** Opening RECORD EXCERPTS block **

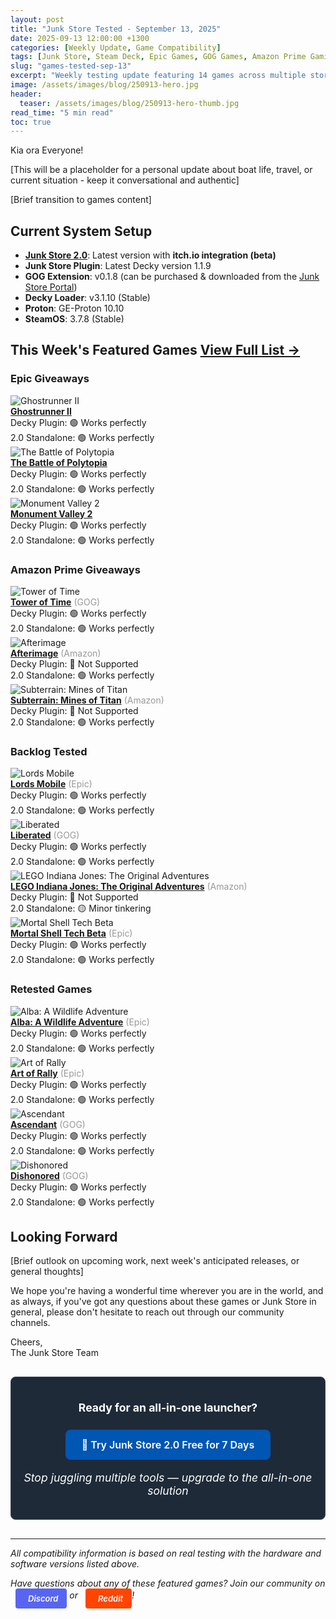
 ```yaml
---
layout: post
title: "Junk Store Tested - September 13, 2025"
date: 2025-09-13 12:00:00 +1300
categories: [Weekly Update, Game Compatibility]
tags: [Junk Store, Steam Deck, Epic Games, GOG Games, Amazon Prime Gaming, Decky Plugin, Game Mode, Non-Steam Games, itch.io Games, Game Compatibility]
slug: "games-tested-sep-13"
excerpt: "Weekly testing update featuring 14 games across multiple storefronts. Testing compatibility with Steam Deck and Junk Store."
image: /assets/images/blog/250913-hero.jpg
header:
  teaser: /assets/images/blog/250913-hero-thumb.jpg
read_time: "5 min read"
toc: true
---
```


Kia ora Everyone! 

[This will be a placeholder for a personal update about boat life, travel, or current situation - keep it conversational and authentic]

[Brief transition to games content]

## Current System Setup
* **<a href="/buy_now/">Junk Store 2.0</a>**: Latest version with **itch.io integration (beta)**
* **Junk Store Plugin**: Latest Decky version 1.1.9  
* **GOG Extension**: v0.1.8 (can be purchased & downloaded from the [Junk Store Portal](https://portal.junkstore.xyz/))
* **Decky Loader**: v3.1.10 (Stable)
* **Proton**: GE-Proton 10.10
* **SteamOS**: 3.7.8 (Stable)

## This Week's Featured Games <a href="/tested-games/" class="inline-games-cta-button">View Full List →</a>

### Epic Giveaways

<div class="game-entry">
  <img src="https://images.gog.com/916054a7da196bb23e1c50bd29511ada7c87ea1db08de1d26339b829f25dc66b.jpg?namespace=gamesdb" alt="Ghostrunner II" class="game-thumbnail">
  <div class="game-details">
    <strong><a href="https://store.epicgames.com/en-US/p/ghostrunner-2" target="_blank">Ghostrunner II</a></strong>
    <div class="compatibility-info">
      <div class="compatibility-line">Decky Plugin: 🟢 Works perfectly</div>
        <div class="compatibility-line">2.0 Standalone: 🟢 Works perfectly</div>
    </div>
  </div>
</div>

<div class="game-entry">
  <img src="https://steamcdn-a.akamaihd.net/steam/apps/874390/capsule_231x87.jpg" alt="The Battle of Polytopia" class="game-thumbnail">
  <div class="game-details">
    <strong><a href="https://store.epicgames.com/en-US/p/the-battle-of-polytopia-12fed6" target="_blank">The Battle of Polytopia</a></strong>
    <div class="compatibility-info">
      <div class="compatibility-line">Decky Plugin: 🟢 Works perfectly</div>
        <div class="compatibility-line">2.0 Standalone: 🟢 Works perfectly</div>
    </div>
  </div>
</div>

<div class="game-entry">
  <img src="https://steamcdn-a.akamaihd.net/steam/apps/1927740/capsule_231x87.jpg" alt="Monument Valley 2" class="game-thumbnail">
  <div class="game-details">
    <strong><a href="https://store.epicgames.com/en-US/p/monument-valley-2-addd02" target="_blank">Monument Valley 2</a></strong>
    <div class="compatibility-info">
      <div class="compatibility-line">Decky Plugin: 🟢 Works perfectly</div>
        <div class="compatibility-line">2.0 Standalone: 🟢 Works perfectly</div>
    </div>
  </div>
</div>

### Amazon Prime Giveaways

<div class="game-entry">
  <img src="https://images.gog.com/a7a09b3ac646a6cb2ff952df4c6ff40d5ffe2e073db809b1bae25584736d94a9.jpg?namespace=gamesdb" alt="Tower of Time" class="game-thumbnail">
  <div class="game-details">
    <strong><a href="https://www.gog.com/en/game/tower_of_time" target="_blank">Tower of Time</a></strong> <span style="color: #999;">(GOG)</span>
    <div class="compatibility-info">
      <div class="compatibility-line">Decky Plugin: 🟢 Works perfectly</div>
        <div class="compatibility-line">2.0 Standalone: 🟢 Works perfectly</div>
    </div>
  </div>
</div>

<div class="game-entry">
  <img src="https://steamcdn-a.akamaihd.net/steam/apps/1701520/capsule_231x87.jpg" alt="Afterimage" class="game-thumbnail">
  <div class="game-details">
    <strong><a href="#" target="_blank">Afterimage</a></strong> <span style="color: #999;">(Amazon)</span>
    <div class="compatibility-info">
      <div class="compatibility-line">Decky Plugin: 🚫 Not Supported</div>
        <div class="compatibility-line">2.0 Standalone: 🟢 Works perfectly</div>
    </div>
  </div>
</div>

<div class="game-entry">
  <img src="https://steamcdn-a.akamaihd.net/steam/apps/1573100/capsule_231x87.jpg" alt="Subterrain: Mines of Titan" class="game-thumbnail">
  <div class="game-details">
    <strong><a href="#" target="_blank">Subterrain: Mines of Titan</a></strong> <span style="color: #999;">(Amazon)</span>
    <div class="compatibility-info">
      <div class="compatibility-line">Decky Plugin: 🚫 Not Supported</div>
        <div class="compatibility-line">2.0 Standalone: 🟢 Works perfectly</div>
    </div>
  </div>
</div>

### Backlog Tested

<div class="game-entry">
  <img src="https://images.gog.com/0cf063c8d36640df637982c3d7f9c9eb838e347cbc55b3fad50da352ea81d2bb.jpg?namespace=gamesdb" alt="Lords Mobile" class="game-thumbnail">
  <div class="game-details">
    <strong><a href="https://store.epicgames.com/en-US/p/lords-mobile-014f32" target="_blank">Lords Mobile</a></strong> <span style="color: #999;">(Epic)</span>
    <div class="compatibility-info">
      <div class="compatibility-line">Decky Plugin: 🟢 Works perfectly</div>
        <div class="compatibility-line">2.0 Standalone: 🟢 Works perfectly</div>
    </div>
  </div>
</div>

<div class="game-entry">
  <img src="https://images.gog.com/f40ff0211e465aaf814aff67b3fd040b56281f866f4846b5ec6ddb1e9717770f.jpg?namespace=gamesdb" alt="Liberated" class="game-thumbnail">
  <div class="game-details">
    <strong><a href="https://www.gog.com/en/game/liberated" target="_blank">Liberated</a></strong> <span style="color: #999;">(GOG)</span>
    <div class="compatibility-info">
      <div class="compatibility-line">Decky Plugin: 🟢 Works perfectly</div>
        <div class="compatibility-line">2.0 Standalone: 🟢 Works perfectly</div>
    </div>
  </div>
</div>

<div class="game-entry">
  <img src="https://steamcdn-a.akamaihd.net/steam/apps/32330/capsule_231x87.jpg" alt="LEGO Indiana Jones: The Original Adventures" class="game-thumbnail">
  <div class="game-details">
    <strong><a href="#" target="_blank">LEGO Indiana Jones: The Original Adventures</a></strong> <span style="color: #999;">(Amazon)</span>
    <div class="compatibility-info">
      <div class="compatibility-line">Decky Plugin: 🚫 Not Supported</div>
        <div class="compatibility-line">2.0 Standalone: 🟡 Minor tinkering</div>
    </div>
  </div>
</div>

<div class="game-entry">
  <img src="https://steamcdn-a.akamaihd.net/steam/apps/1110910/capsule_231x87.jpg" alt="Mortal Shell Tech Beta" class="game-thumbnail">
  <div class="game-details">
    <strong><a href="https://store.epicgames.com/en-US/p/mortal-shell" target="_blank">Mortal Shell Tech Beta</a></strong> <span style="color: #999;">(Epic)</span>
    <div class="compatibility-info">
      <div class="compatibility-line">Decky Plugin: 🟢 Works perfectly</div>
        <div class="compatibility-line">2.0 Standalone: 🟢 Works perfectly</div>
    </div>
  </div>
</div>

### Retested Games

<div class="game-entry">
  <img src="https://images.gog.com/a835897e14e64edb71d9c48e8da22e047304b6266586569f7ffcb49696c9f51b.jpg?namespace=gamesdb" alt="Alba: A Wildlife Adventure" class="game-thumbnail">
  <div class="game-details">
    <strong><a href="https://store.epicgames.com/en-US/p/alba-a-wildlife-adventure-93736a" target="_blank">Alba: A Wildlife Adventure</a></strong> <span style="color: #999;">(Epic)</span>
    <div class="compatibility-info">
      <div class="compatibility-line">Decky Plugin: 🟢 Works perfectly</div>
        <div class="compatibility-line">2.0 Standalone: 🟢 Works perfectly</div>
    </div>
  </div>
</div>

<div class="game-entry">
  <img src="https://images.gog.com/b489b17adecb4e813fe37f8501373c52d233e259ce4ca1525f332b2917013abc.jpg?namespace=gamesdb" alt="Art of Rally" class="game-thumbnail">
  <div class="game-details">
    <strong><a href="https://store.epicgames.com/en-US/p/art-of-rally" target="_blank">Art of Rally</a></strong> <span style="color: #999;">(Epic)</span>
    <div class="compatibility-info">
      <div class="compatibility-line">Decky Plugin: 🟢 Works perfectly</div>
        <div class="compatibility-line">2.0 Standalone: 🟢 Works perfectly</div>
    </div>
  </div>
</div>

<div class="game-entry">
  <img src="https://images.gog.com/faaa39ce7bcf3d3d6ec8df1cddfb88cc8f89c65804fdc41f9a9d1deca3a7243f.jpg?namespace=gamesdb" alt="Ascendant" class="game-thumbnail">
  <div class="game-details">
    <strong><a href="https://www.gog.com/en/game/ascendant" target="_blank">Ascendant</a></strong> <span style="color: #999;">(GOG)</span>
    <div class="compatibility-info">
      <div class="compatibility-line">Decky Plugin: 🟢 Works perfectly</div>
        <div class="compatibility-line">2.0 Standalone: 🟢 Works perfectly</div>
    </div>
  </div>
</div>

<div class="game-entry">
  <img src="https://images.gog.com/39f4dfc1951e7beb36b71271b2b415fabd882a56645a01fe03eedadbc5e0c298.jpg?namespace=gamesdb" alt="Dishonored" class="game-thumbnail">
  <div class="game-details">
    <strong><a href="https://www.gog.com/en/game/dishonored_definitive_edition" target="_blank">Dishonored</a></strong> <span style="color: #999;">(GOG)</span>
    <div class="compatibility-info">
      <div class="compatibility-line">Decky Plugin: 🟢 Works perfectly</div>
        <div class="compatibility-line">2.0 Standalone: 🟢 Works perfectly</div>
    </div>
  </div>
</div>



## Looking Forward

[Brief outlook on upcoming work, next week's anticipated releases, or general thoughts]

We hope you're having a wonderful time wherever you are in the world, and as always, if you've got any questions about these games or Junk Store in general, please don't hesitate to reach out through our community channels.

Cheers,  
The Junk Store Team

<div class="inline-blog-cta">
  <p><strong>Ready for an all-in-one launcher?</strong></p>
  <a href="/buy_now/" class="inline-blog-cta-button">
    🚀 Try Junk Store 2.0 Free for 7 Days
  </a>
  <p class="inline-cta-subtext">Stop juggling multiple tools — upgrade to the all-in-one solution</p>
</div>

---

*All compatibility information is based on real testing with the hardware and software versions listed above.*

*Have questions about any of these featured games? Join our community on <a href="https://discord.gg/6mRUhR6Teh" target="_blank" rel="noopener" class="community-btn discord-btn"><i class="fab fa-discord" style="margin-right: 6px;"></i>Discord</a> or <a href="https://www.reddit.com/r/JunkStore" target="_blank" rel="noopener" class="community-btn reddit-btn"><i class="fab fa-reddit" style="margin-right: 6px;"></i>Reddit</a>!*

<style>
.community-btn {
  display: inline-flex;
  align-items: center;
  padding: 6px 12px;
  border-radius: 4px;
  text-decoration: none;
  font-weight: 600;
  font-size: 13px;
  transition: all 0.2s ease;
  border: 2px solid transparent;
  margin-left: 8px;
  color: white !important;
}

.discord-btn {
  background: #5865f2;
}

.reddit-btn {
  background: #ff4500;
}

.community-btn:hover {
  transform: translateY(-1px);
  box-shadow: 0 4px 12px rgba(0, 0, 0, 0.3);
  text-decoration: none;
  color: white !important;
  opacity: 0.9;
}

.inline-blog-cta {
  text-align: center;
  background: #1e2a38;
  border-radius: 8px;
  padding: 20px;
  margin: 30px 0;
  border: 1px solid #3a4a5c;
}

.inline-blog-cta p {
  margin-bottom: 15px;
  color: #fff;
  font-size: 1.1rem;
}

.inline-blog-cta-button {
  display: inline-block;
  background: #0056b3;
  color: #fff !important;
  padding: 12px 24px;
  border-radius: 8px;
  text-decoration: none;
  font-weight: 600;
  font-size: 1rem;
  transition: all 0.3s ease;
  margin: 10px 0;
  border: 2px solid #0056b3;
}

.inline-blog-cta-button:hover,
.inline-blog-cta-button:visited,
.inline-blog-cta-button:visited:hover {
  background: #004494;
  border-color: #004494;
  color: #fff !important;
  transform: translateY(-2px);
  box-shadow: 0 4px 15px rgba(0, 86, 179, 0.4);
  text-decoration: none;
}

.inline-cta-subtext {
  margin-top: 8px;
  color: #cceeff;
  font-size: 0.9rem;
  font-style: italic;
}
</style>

** Closing RECORD EXCERPTS block **
** Opening RECORD EXCERPTS block **

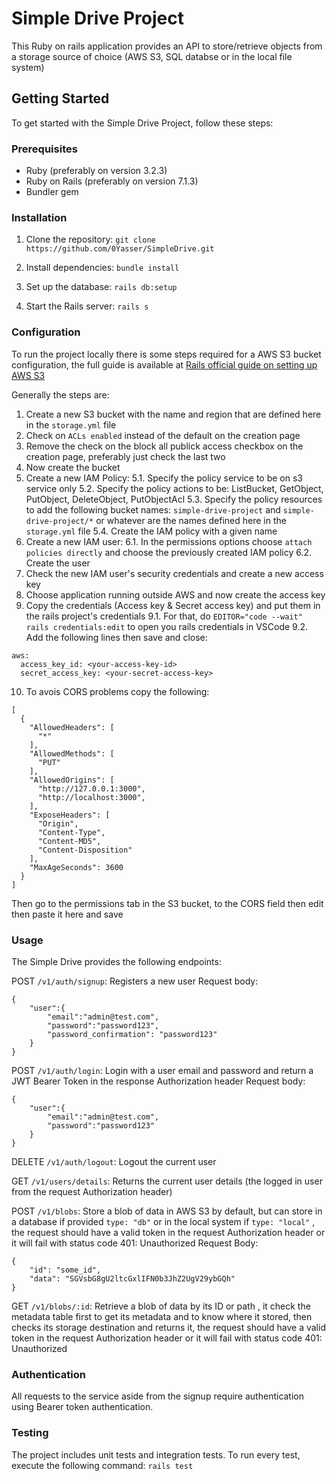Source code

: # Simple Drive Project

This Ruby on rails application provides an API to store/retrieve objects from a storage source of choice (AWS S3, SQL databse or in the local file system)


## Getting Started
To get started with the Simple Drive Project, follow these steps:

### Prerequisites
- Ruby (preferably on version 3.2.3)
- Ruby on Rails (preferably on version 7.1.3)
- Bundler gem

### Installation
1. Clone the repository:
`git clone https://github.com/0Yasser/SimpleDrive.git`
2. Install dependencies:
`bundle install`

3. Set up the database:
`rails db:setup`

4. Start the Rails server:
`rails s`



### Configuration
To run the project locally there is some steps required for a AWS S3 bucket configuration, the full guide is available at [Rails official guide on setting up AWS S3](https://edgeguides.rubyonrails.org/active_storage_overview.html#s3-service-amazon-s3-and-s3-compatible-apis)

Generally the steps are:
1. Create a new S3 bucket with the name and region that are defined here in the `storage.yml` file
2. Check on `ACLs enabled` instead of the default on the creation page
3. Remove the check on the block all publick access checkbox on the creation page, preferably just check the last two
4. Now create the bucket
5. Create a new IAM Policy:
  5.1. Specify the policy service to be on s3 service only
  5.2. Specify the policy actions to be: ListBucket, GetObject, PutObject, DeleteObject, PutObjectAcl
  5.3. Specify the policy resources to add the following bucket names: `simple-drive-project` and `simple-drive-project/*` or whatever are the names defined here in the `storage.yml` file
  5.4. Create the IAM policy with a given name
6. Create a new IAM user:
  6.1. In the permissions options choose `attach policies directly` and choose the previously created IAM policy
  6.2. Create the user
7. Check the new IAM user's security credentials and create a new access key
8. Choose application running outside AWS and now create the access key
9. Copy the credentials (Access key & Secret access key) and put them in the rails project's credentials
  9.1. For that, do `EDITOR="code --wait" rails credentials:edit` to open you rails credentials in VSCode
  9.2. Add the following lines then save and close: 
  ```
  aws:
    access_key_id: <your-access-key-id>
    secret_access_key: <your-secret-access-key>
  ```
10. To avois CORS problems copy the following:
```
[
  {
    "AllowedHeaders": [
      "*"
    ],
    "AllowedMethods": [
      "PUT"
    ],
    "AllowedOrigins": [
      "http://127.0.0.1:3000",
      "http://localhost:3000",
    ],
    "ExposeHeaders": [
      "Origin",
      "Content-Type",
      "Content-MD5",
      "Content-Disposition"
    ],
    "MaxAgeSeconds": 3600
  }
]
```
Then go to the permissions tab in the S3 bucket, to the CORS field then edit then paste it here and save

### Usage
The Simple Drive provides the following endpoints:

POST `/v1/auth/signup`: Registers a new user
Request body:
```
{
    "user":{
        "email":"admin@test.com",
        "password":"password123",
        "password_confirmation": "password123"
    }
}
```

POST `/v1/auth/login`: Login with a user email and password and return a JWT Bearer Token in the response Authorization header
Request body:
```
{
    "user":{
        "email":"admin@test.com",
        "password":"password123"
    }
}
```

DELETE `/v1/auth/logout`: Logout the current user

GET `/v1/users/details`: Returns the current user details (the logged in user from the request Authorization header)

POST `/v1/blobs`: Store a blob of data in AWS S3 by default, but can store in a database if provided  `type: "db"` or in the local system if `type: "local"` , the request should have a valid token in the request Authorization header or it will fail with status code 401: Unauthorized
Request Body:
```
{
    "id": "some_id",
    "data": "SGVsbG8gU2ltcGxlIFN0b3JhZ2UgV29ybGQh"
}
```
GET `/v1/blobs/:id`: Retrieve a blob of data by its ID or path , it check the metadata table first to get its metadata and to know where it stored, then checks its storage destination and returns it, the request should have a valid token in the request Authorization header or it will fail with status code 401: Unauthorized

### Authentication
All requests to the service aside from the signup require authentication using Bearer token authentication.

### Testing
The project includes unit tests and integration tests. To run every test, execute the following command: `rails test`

** Closing RECORD EXCERPTS block **
** Opening RECORD EXCERPTS block **

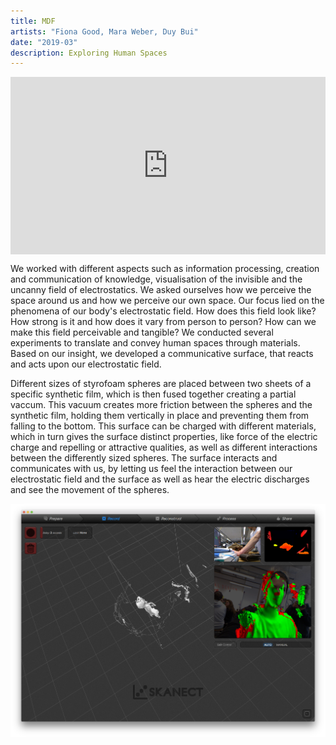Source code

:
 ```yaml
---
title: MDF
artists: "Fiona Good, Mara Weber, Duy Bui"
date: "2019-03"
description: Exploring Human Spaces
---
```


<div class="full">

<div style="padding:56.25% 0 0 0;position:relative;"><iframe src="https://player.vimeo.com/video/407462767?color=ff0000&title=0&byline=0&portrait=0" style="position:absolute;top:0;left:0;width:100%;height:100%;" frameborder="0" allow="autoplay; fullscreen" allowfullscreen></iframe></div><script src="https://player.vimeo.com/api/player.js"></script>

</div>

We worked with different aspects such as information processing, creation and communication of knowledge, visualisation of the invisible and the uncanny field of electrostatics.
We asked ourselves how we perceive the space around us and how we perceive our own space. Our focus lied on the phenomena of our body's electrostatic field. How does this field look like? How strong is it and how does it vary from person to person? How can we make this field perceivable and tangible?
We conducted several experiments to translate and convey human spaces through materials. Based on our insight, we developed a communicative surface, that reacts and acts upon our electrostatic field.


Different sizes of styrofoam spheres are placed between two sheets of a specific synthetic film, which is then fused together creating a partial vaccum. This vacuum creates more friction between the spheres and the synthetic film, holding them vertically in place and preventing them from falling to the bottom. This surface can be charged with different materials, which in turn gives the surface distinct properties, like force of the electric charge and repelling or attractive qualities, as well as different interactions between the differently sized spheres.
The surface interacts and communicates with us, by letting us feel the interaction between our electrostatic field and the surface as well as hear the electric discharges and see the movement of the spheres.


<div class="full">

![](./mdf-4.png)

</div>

** Closing RECORD EXCERPTS block **

After reading the records above, work out how many lines contain "Bearer" and give that number only.

2